▸ Action item:
Write out the records below exactly as they appear, skipping each picture.

▸ Input data:

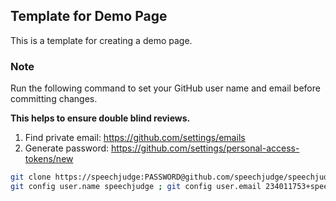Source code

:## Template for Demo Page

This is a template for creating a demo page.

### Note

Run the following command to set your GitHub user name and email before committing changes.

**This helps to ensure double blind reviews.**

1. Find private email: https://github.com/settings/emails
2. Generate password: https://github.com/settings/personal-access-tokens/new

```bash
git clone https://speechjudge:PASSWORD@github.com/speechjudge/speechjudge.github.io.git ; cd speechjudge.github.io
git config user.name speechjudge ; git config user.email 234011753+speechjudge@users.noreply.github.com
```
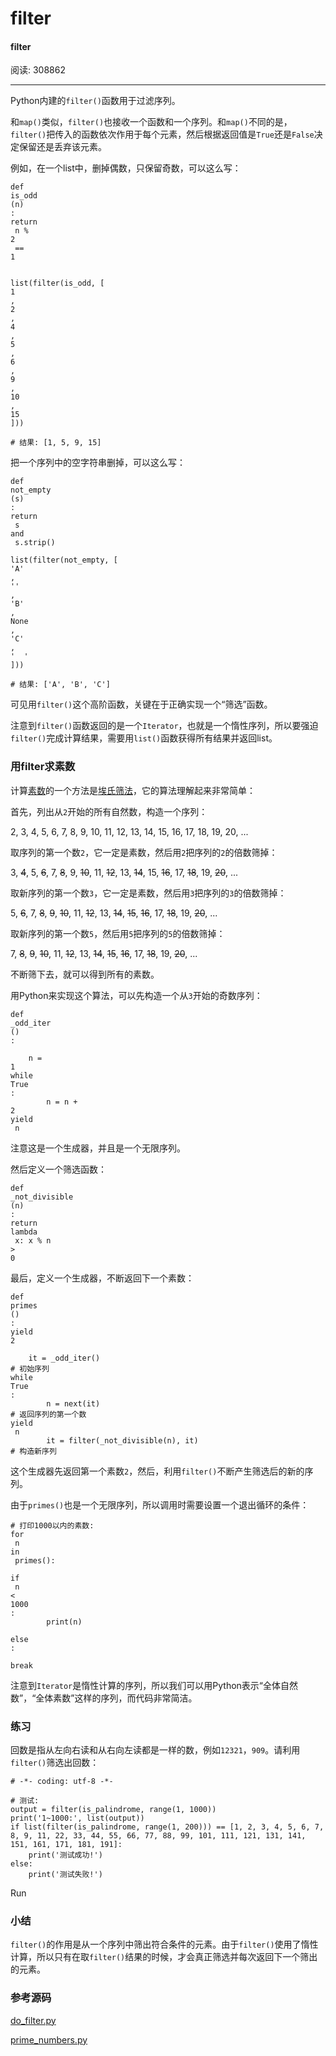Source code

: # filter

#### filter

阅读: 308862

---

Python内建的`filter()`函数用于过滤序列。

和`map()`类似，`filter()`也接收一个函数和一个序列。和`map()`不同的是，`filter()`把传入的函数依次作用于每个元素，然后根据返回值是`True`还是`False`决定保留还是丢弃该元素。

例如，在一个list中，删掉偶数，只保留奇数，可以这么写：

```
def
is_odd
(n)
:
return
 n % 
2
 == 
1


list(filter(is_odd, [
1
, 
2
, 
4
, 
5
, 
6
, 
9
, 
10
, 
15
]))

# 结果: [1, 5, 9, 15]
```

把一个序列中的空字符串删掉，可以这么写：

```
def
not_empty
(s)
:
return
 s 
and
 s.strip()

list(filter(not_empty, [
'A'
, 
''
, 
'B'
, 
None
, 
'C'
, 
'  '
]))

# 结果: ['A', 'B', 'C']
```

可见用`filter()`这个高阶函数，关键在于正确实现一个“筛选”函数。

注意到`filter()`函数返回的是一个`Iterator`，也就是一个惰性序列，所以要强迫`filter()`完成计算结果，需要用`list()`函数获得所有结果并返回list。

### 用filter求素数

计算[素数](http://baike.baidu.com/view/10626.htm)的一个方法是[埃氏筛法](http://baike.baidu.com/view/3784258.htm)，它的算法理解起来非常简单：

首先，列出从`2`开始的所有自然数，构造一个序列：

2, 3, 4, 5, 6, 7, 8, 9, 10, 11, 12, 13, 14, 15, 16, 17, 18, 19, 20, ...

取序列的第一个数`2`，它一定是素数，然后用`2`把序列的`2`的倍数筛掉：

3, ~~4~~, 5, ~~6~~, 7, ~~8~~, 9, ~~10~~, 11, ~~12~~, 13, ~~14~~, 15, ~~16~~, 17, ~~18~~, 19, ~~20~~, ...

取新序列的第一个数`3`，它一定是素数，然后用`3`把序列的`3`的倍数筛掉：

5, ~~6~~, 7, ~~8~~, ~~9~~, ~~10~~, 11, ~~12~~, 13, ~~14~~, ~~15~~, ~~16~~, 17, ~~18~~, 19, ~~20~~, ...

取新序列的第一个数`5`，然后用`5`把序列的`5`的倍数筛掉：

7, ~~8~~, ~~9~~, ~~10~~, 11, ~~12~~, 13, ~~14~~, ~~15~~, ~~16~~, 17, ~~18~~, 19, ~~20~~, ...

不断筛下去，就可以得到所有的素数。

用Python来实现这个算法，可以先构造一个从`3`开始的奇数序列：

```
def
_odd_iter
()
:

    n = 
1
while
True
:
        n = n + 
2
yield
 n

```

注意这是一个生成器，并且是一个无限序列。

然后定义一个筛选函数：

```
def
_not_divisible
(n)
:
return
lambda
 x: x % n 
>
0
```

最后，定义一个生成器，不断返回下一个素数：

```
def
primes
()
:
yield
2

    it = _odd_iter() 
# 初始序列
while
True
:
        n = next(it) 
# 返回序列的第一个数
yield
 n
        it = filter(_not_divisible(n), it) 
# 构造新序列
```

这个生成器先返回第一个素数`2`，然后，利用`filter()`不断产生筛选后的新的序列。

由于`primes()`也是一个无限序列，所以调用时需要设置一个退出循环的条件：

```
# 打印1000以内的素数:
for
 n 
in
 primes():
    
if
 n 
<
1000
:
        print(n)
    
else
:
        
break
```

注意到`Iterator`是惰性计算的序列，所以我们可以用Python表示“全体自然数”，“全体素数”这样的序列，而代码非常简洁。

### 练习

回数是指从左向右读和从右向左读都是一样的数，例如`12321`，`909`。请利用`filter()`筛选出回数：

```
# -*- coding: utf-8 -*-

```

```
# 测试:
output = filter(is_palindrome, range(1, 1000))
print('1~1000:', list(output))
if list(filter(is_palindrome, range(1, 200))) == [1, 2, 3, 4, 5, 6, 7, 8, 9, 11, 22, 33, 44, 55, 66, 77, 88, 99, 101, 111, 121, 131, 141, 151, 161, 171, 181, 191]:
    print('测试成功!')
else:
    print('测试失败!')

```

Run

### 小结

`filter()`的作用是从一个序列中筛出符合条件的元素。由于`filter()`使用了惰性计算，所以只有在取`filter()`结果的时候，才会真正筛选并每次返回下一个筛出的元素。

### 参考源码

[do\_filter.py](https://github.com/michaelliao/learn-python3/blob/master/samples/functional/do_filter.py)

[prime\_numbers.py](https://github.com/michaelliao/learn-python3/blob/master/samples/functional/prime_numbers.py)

▸ Response for this exercise:
Source code

:## Template for Demo Page

This is a template for creating a demo page.

### Note

Run the following command to set your GitHub user name and email before committing changes.

**This helps to ensure double blind reviews.**

1. Find private email: https://github.com/settings/emails
2. Generate password: https://github.com/settings/personal-access-tokens/new

```bash
git clone https://speechjudge:PASSWORD@github.com/speechjudge/speechjudge.github.io.git ; cd speechjudge.github.io
git config user.name speechjudge ; git config user.email 234011753+speechjudge@users.noreply.github.com
```
Source code

: # filter

#### filter

阅读: 308862

---

Python内建的`filter()`函数用于过滤序列。

和`map()`类似，`filter()`也接收一个函数和一个序列。和`map()`不同的是，`filter()`把传入的函数依次作用于每个元素，然后根据返回值是`True`还是`False`决定保留还是丢弃该元素。

例如，在一个list中，删掉偶数，只保留奇数，可以这么写：

```
def
is_odd
(n)
:
return
 n % 
2
 == 
1


list(filter(is_odd, [
1
, 
2
, 
4
, 
5
, 
6
, 
9
, 
10
, 
15
]))

# 结果: [1, 5, 9, 15]
```

把一个序列中的空字符串删掉，可以这么写：

```
def
not_empty
(s)
:
return
 s 
and
 s.strip()

list(filter(not_empty, [
'A'
, 
''
, 
'B'
, 
None
, 
'C'
, 
'  '
]))

# 结果: ['A', 'B', 'C']
```

可见用`filter()`这个高阶函数，关键在于正确实现一个“筛选”函数。

注意到`filter()`函数返回的是一个`Iterator`，也就是一个惰性序列，所以要强迫`filter()`完成计算结果，需要用`list()`函数获得所有结果并返回list。

### 用filter求素数

计算[素数](http://baike.baidu.com/view/10626.htm)的一个方法是[埃氏筛法](http://baike.baidu.com/view/3784258.htm)，它的算法理解起来非常简单：

首先，列出从`2`开始的所有自然数，构造一个序列：

2, 3, 4, 5, 6, 7, 8, 9, 10, 11, 12, 13, 14, 15, 16, 17, 18, 19, 20, ...

取序列的第一个数`2`，它一定是素数，然后用`2`把序列的`2`的倍数筛掉：

3, ~~4~~, 5, ~~6~~, 7, ~~8~~, 9, ~~10~~, 11, ~~12~~, 13, ~~14~~, 15, ~~16~~, 17, ~~18~~, 19, ~~20~~, ...

取新序列的第一个数`3`，它一定是素数，然后用`3`把序列的`3`的倍数筛掉：

5, ~~6~~, 7, ~~8~~, ~~9~~, ~~10~~, 11, ~~12~~, 13, ~~14~~, ~~15~~, ~~16~~, 17, ~~18~~, 19, ~~20~~, ...

取新序列的第一个数`5`，然后用`5`把序列的`5`的倍数筛掉：

7, ~~8~~, ~~9~~, ~~10~~, 11, ~~12~~, 13, ~~14~~, ~~15~~, ~~16~~, 17, ~~18~~, 19, ~~20~~, ...

不断筛下去，就可以得到所有的素数。

用Python来实现这个算法，可以先构造一个从`3`开始的奇数序列：

```
def
_odd_iter
()
:

    n = 
1
while
True
:
        n = n + 
2
yield
 n

```

注意这是一个生成器，并且是一个无限序列。

然后定义一个筛选函数：

```
def
_not_divisible
(n)
:
return
lambda
 x: x % n 
>
0
```

最后，定义一个生成器，不断返回下一个素数：

```
def
primes
()
:
yield
2

    it = _odd_iter() 
# 初始序列
while
True
:
        n = next(it) 
# 返回序列的第一个数
yield
 n
        it = filter(_not_divisible(n), it) 
# 构造新序列
```

这个生成器先返回第一个素数`2`，然后，利用`filter()`不断产生筛选后的新的序列。

由于`primes()`也是一个无限序列，所以调用时需要设置一个退出循环的条件：

```
# 打印1000以内的素数:
for
 n 
in
 primes():
    
if
 n 
<
1000
:
        print(n)
    
else
:
        
break
```

注意到`Iterator`是惰性计算的序列，所以我们可以用Python表示“全体自然数”，“全体素数”这样的序列，而代码非常简洁。

### 练习

回数是指从左向右读和从右向左读都是一样的数，例如`12321`，`909`。请利用`filter()`筛选出回数：

```
# -*- coding: utf-8 -*-

```

```
# 测试:
output = filter(is_palindrome, range(1, 1000))
print('1~1000:', list(output))
if list(filter(is_palindrome, range(1, 200))) == [1, 2, 3, 4, 5, 6, 7, 8, 9, 11, 22, 33, 44, 55, 66, 77, 88, 99, 101, 111, 121, 131, 141, 151, 161, 171, 181, 191]:
    print('测试成功!')
else:
    print('测试失败!')

```

Run

### 小结

`filter()`的作用是从一个序列中筛出符合条件的元素。由于`filter()`使用了惰性计算，所以只有在取`filter()`结果的时候，才会真正筛选并每次返回下一个筛出的元素。

### 参考源码

[do\_filter.py](https://github.com/michaelliao/learn-python3/blob/master/samples/functional/do_filter.py)

[prime\_numbers.py](https://github.com/michaelliao/learn-python3/blob/master/samples/functional/prime_numbers.py)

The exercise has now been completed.